**Supplied material**
>>>
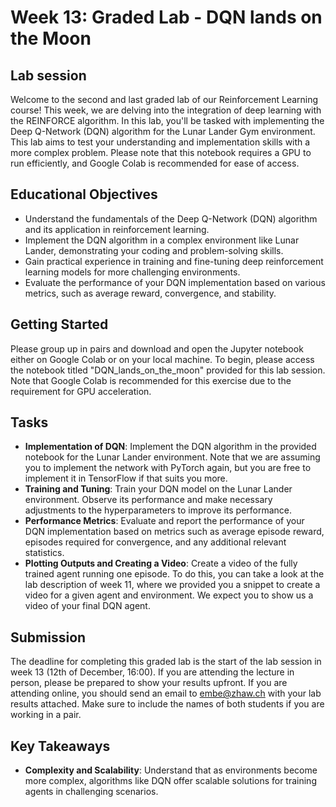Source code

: # Week 13: Graded Lab - DQN lands on the Moon

## Lab session

Welcome to the second and last graded lab of our Reinforcement Learning course! This week, we are delving into the integration of deep learning with the REINFORCE algorithm. In this lab, you'll be tasked with implementing the Deep Q-Network (DQN) algorithm for the Lunar Lander Gym environment. This lab aims to test your understanding and implementation skills with a more complex problem. Please note that this notebook requires a GPU to run efficiently, and Google Colab is recommended for ease of access.

## Educational Objectives

- Understand the fundamentals of the Deep Q-Network (DQN) algorithm and its application in reinforcement learning.
- Implement the DQN algorithm in a complex environment like Lunar Lander, demonstrating your coding and problem-solving skills.
- Gain practical experience in training and fine-tuning deep reinforcement learning models for more challenging environments.
- Evaluate the performance of your DQN implementation based on various metrics, such as average reward, convergence, and stability.

## Getting Started

Please group up in pairs and download and open the Jupyter notebook either on Google Colab or on your local machine. To begin, please access the notebook titled "DQN_lands_on_the_moon" provided for this lab session. Note that Google Colab is recommended for this exercise due to the requirement for GPU acceleration.

## Tasks

- **Implementation of DQN**: Implement the DQN algorithm in the provided notebook for the Lunar Lander environment. Note that we are assuming you to implement the network with PyTorch again, but you are free to implement it in TensorFlow if that suits you more.
- **Training and Tuning**: Train your DQN model on the Lunar Lander environment. Observe its performance and make necessary adjustments to the hyperparameters to improve its performance.
- **Performance Metrics**: Evaluate and report the performance of your DQN implementation based on metrics such as average episode reward, episodes required for convergence, and any additional relevant statistics.
- **Plotting Outputs and Creating a Video**: Create a video of the fully trained agent running one episode. To do this, you can take a look at the lab description of week 11, where we provided you a snippet to create a video for a given agent and environment. We expect you to show us a video of your final DQN agent.

## Submission

The deadline for completing this graded lab is the start of the lab session in week 13 (12th of December, 16:00). If you are attending the lecture in person, please be prepared to show your results upfront. If you are attending online, you should send an email to embe@zhaw.ch with your lab results attached. Make sure to include the names of both students if you are working in a pair.

## Key Takeaways

- **Complexity and Scalability**: Understand that as environments become more complex, algorithms like DQN offer scalable solutions for training agents in challenging scenarios.
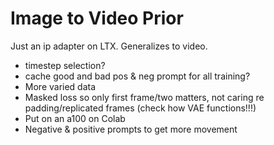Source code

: # Image to Video Prior

Just an ip adapter on LTX. Generalizes to video.


- timestep selection? 
- cache good and bad pos & neg prompt for all training?
- More varied data
- Masked loss so only first frame/two matters, not caring re padding/replicated frames (check how VAE functions!!!)
- Put on an a100 on Colab
- Negative & positive prompts to get more movement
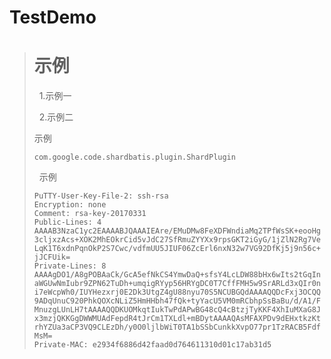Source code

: # TestDemo
>
> # 示例
>   1.示例一
>
>   2.示例二
>   
>   示例
>
>     com.google.code.shardbatis.plugin.ShardPlugin
>
>   示例
>
>     PuTTY-User-Key-File-2: ssh-rsa
>     Encryption: none
>     Comment: rsa-key-20170331
>     Public-Lines: 4
>     AAAAB3NzaC1yc2EAAAABJQAAAIEAre/EMuDMw8FeXDFWndiaMq2TPfWsSK+eooHg
>     3cljxzAcs+XOK2MhEOkrCid5vJdC27SfRmuZYYXx9rpsGKT2iGyG/1jZlN2Rg7Ve
>     LqK1T6xdnPqnOkP2S7Cwc/vdfmUU5JIUF06ZcErl6nxN32w7VG92DfKj5j9n56c+
>     jJCFUik=
>     Private-Lines: 8
>     AAAAgDO1/A8gPOBAaCk/GcA5efNkCS4YmwDaQ+sfsY4LcLDW88bHx6wIts2tGqIn
>     aWGUwNmIubr9ZPN62TuDh+umqigRYyp56HRYgDC0T7CffFMH5w9SrARLd3xQIr0n
>     i7eWcpWh0/IUYHezxrj0E2Dk3UtgZ4gU88nyu70S5NCUBGQdAAAAQQDcFxj3OCQQ
>     9ADqUnuC920PhkQOXcNLiZ5HmHHbh47fQk+tyYacU5VM0mRCbhpSsBaBu/d/A1/F
>     MnuzgLUnLH7tAAAAQQDKUOMkqtIukTwPdAPwBG48cQ4cBtzjTyKKF4XhIuMXaG8J
>     x3mzjQKKGgDWWMUAdFepdR4tJrCm1TXLdl+mBDytAAAAQAsMFAXPDv9dEHxtkzKt
>     rhYZUa3aCP3VQ9CLEzDh/y0O0ljlbWiT0TA1bSSbCunkkXvpO77pr1TzRACB5Fdf
>     MsM=
>     Private-MAC: e2934f6886d42faad0d764611310d01c17ab31d5
>
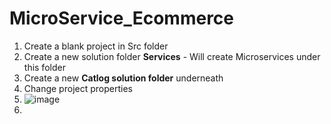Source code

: # MicroService_Ecommerce

1. Create a blank project in Src folder
2. Create a new solution folder **Services**  - Will create Microservices under this folder
3. Create a new **Catlog solution folder** underneath 
4. Change project properties 
5. ![image](https://user-images.githubusercontent.com/9728497/146467183-5d154629-89ef-41be-b3b4-651b87216fe2.png)
6. 

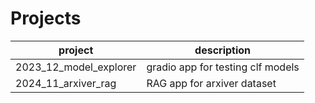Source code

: # Projects
| project | description |
| --- | --- |
| 2023_12_model_explorer | gradio app for testing clf models |
| 2024_11_arxiver_rag | RAG app for arxiver dataset |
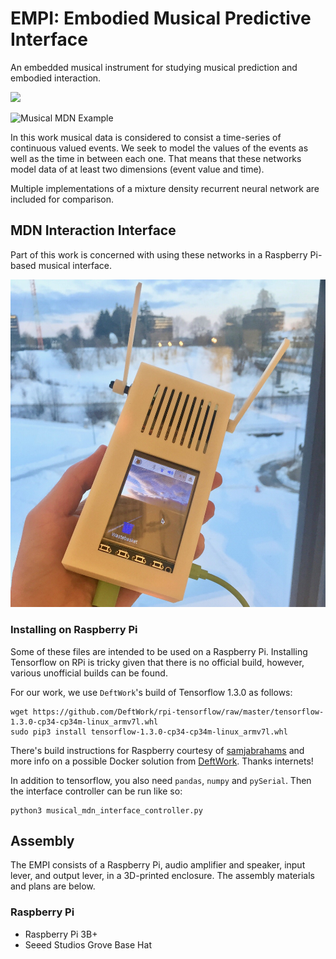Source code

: # EMPI: Embodied Musical Predictive Interface

An embedded musical instrument for studying musical prediction and embodied interaction.

<!-- <video src="https://giphy.com/gifs/KFoOINQn0moVJB8uUe/html5"></video> -->

![](https://media.giphy.com/media/KFoOINQn0moVJB8uUe/giphy.gif)

![Musical MDN Example](https://github.com/cpmpercussion/creative-mdns/raw/master/images/rnn_output.png)

In this work musical data is considered to consist a time-series of continuous valued events. We seek to model the values of the events as well as the time in between each one. That means that these networks model data of at least two dimensions (event value and time).

Multiple implementations of a mixture density recurrent neural network are included for comparison.

## MDN Interaction Interface

Part of this work is concerned with using these networks in a Raspberry Pi-based musical interface.

![Musical Interface](https://github.com/cpmpercussion/creative-mdns/raw/master/images/rnn-interface.jpg)

### Installing on Raspberry Pi

Some of these files are intended to be used on a Raspberry Pi. Installing Tensorflow on RPi is tricky given that there is no official build, however, various unofficial builds can be found.

For our work, we use `DeftWork`'s build of Tensorflow 1.3.0 as follows:

    wget https://github.com/DeftWork/rpi-tensorflow/raw/master/tensorflow-1.3.0-cp34-cp34m-linux_armv7l.whl
    sudo pip3 install tensorflow-1.3.0-cp34-cp34m-linux_armv7l.whl

There's build instructions for Raspberry courtesy of [samjabrahams](https://github.com/samjabrahams/tensorflow-on-raspberry-pi) and more info on a possible Docker solution from [DeftWork](https://github.com/DeftWork/rpi-tensorflow). Thanks internets!

In addition to tensorflow, you also need `pandas`, `numpy` and `pySerial`. Then the interface controller can be run like so:

    python3 musical_mdn_interface_controller.py

## Assembly

The EMPI consists of a Raspberry Pi, audio amplifier and speaker, input lever, and output lever, in a 3D-printed enclosure. The assembly materials and plans are below.

### Raspberry Pi

- Raspberry Pi 3B+
- Seeed Studios Grove Base Hat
<<<
**Task requirements**
How many of the lines above hold the word "mdns"? Answer with only the number.

**Response to this exercise**
2